ISLE AUX MORTS — Elizabeth Harvey got the biggest surprise of her life on Aug. 31 when she opened her mail and discovered she was the recipient of a Queen’s Jubilee Medal.
When she read the accompanying letter stating she was being awarded the medal for what she did for more than 1,000 families in this province and Quebec, she took great pride in her efforts being recognized, but felt there was some irony in the accolade as well.
Harvey became the driving force in a case that hinged on how much tax fish harvesters should have been paid on their 1999 licence-buyout packages through a deal with the Department of Fisheries.
In 1999, her husband Douglas Harvey sold his fishing licence for $110,000. He paid close to $24,000 in taxes on that buyout, but Harvey heard that others were taxed more favourably and started a campaign to learn more.
For six and a half years, Harvey kept up the fight against the Canada Revenue Agency for fishermen to be reimbursed for what she felt was an unfair tax that had been imposed on the buybacks under the Atlantic Groundfish Licence Retirement Program, a federal program established following the cod moratorium.
It was eventually ruled there was an injustice done by the revenue agency and 1,086 people from Newfoundland and Labrador and another 52 from Quebec were reimbursed the taxes and collected back interest because of Harvey’s fight.
All of them received different amounts, which ranged from $5,000 to $60,000.
The irony for Harvey is that for two years the then federal government corporation — the Canada Revenue Agency — refused to reimburse the harvesters, but that through a court ruling was ordered to make payment with retroactive interest and now the federal government is recognizing her for what she had done through the Queen’s Jubilee Medal.

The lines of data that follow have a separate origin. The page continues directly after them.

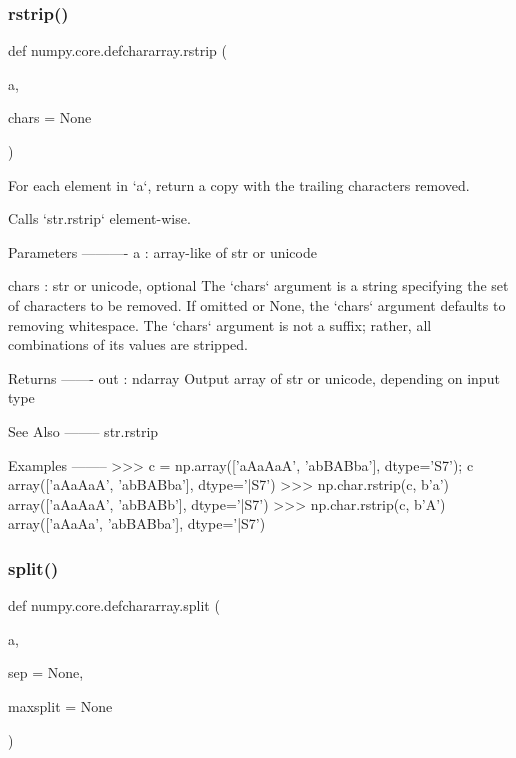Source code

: \subsubsection{\texorpdfstring{rstrip()}{rstrip()}}
{\footnotesize\ttfamily def numpy.\+core.\+defchararray.\+rstrip (\begin{DoxyParamCaption}\item[{}]{a,  }\item[{}]{chars = {\ttfamily None} }\end{DoxyParamCaption})}

\begin{DoxyVerb}For each element in `a`, return a copy with the trailing
characters removed.

Calls `str.rstrip` element-wise.

Parameters
----------
a : array-like of str or unicode

chars : str or unicode, optional
   The `chars` argument is a string specifying the set of
   characters to be removed. If omitted or None, the `chars`
   argument defaults to removing whitespace. The `chars` argument
   is not a suffix; rather, all combinations of its values are
   stripped.

Returns
-------
out : ndarray
    Output array of str or unicode, depending on input type

See Also
--------
str.rstrip

Examples
--------
>>> c = np.array(['aAaAaA', 'abBABba'], dtype='S7'); c
array(['aAaAaA', 'abBABba'],
    dtype='|S7')
>>> np.char.rstrip(c, b'a')
array(['aAaAaA', 'abBABb'],
    dtype='|S7')
>>> np.char.rstrip(c, b'A')
array(['aAaAa', 'abBABba'],
    dtype='|S7')\end{DoxyVerb}
 \mbox{\label{namespacenumpy_1_1core_1_1defchararray_a11dc6218a2920f5f41979d00bd53efd5}} 
\subsubsection{\texorpdfstring{split()}{split()}}
{\footnotesize\ttfamily def numpy.\+core.\+defchararray.\+split (\begin{DoxyParamCaption}\item[{}]{a,  }\item[{}]{sep = {\ttfamily None},  }\item[{}]{maxsplit = {\ttfamily None} }\end{DoxyParamCaption})}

“I’m so honoured to have received this award,” Harvey said. “However, had I had to go have it pinned on my blouse ... I think they would have had to pick me up after I landed on the floor.

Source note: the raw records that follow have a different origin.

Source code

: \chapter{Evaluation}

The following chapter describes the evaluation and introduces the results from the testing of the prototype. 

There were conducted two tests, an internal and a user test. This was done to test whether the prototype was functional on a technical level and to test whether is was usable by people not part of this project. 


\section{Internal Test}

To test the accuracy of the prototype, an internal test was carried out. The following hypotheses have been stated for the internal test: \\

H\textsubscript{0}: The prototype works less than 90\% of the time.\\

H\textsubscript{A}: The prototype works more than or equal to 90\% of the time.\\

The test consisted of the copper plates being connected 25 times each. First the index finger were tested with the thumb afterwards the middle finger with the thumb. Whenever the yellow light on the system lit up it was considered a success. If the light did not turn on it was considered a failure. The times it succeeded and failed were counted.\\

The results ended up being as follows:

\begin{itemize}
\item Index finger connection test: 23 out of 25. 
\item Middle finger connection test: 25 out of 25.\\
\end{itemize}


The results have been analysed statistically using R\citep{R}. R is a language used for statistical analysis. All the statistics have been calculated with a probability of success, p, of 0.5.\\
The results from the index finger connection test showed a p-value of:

“It’s something I will cherish for the rest of my life.”
Harvey said through her fight she learned of places in Newfoundland that she didn’t know existed and during the past summer had a lot of people come visit her and thank her for what she had done.
She said it was nice to meet the people she had fought so hard for and hear them thanking her for her effort.

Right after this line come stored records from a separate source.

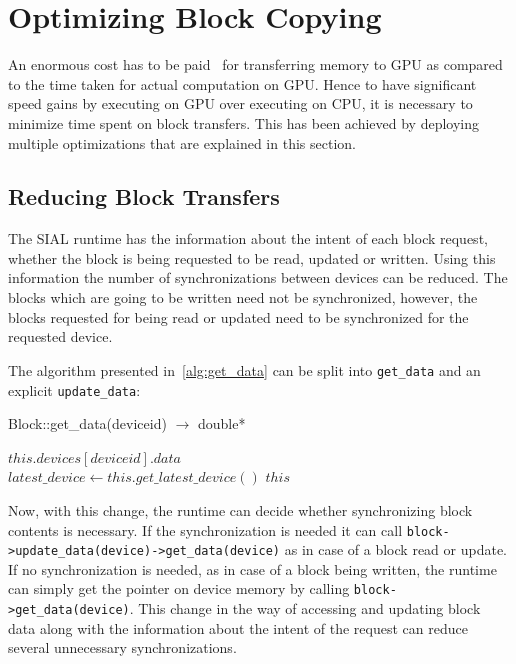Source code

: \section{Optimizing Block Copying}
An enormous cost has to be paid~\cite{Bakkum2010}\cite{memorytransferoverhead}
for transferring memory to GPU as compared to the time taken for actual computation
on GPU. Hence to have significant speed gains by executing on GPU over executing
on CPU, it is necessary to minimize time spent on block transfers. This has been
achieved by deploying multiple optimizations that are explained in this section.

\subsection{Reducing Block Transfers}
The SIAL runtime has the information about the intent of each block request, whether
the block is being requested to be read, updated or written. Using this information the
number of synchronizations between devices can be reduced. The blocks which are
going to be written need not be synchronized, however, the blocks requested for
being read or updated need to be synchronized for the requested device.

The algorithm presented in~\ref{alg:get_data} can be split into
\texttt{get\_data} and an explicit \texttt{update\_data}:

\begin{algorithm}  {Block::get\_data(deviceid) $\rightarrow$ double*}
  \singlespacing

  \begin{algorithmic}[1]
    \State \Return $this.devices[deviceid].data$
    \EndFunction
    \\
    \State $latest\_device \gets this.get\_latest\_device()$
    \EndIf
    \State \Return $this$
    \EndFunction
  \end{algorithmic}
\end{algorithm}

Now, with this change, the runtime can decide whether synchronizing block contents
is necessary. If the synchronization is needed it can call
\texttt{block->update\_data(device)->get\_data(device)}
as in case of a block read or update. If no synchronization is needed, as in case
of a block being written, the runtime can simply get the pointer on device memory by calling
\texttt{block->get\_data(device)}.
This change in the way of accessing and updating block data along with the information
about the intent of the request can reduce several unnecessary synchronizations.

“There was a good many days that I cried, learning of the distance that some of these people drive just to meet me,” Harvey said.
She said her mother always told her that if you helped people, some day you will be rewarded and now this medal is proof of that and something her husband told her that she really deserves.
“The feeling you get seeing something like that goes right through your body, knowing that what you’ve done is so important and that it’s being recognized,” she said.